(Pictures paired with source code)
↓↓↓
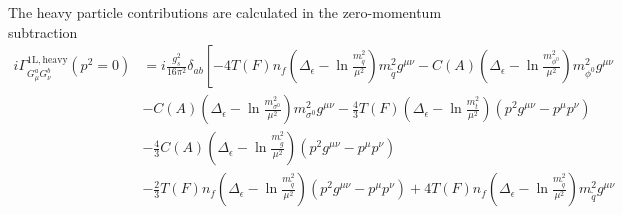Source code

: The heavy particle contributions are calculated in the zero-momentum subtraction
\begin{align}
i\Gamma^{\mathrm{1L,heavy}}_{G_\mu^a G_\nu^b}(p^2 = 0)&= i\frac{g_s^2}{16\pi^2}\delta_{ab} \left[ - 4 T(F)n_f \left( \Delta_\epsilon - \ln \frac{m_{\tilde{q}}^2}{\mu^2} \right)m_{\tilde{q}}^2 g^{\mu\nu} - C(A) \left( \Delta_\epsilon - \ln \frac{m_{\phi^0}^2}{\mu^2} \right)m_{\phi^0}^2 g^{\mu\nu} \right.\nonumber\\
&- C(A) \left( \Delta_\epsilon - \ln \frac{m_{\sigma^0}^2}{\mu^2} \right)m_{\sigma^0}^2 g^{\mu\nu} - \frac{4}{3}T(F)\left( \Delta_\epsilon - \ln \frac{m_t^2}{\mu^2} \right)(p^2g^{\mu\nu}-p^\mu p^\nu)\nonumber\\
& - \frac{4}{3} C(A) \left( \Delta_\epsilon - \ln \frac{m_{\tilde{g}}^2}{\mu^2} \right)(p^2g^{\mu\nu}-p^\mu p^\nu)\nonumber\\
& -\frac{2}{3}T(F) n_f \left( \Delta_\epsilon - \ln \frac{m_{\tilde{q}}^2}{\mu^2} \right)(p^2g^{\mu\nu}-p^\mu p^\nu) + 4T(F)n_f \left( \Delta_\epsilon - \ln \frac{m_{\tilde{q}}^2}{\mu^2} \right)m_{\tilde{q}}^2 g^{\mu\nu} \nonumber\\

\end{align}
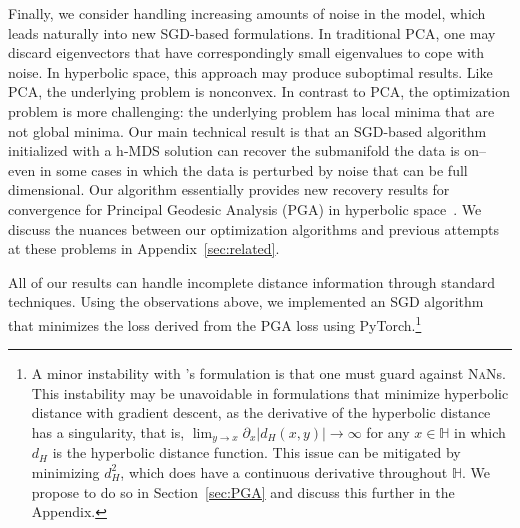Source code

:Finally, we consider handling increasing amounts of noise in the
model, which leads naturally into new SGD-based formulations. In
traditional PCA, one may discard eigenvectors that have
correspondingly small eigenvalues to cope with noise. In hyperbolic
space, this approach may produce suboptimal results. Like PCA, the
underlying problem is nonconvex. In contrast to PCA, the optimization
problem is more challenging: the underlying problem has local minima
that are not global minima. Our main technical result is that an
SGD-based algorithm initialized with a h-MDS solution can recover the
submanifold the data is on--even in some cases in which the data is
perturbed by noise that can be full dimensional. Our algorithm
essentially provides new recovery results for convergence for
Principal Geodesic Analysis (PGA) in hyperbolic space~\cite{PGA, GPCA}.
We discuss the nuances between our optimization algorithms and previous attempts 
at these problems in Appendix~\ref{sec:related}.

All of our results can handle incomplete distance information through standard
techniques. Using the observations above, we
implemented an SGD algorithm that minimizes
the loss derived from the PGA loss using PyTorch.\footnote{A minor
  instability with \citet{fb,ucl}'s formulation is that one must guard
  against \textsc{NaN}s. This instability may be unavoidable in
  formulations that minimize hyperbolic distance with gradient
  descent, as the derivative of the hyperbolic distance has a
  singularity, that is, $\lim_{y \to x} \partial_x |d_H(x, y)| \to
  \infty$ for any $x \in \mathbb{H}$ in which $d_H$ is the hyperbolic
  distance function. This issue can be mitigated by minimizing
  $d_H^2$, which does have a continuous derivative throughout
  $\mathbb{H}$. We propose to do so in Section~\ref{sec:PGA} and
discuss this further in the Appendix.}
↑↑↑
### Directions
Omit every picture while printing the data word for word.

### Written solution
Source code

: The heavy particle contributions are calculated in the zero-momentum subtraction
\begin{align}
i\Gamma^{\mathrm{1L,heavy}}_{G_\mu^a G_\nu^b}(p^2 = 0)&= i\frac{g_s^2}{16\pi^2}\delta_{ab} \left[ - 4 T(F)n_f \left( \Delta_\epsilon - \ln \frac{m_{\tilde{q}}^2}{\mu^2} \right)m_{\tilde{q}}^2 g^{\mu\nu} - C(A) \left( \Delta_\epsilon - \ln \frac{m_{\phi^0}^2}{\mu^2} \right)m_{\phi^0}^2 g^{\mu\nu} \right.\nonumber\\
&- C(A) \left( \Delta_\epsilon - \ln \frac{m_{\sigma^0}^2}{\mu^2} \right)m_{\sigma^0}^2 g^{\mu\nu} - \frac{4}{3}T(F)\left( \Delta_\epsilon - \ln \frac{m_t^2}{\mu^2} \right)(p^2g^{\mu\nu}-p^\mu p^\nu)\nonumber\\
& - \frac{4}{3} C(A) \left( \Delta_\epsilon - \ln \frac{m_{\tilde{g}}^2}{\mu^2} \right)(p^2g^{\mu\nu}-p^\mu p^\nu)\nonumber\\
& -\frac{2}{3}T(F) n_f \left( \Delta_\epsilon - \ln \frac{m_{\tilde{q}}^2}{\mu^2} \right)(p^2g^{\mu\nu}-p^\mu p^\nu) + 4T(F)n_f \left( \Delta_\epsilon - \ln \frac{m_{\tilde{q}}^2}{\mu^2} \right)m_{\tilde{q}}^2 g^{\mu\nu} \nonumber\\

\end{align}
Source code

:Finally, we consider handling increasing amounts of noise in the
model, which leads naturally into new SGD-based formulations. In
traditional PCA, one may discard eigenvectors that have
correspondingly small eigenvalues to cope with noise. In hyperbolic
space, this approach may produce suboptimal results. Like PCA, the
underlying problem is nonconvex. In contrast to PCA, the optimization
problem is more challenging: the underlying problem has local minima
that are not global minima. Our main technical result is that an
SGD-based algorithm initialized with a h-MDS solution can recover the
submanifold the data is on--even in some cases in which the data is
perturbed by noise that can be full dimensional. Our algorithm
essentially provides new recovery results for convergence for
Principal Geodesic Analysis (PGA) in hyperbolic space~\cite{PGA, GPCA}.
We discuss the nuances between our optimization algorithms and previous attempts 
at these problems in Appendix~\ref{sec:related}.

All of our results can handle incomplete distance information through standard
techniques. Using the observations above, we
implemented an SGD algorithm that minimizes
the loss derived from the PGA loss using PyTorch.\footnote{A minor
  instability with \citet{fb,ucl}'s formulation is that one must guard
  against \textsc{NaN}s. This instability may be unavoidable in
  formulations that minimize hyperbolic distance with gradient
  descent, as the derivative of the hyperbolic distance has a
  singularity, that is, $\lim_{y \to x} \partial_x |d_H(x, y)| \to
  \infty$ for any $x \in \mathbb{H}$ in which $d_H$ is the hyperbolic
  distance function. This issue can be mitigated by minimizing
  $d_H^2$, which does have a continuous derivative throughout
  $\mathbb{H}$. We propose to do so in Section~\ref{sec:PGA} and
discuss this further in the Appendix.}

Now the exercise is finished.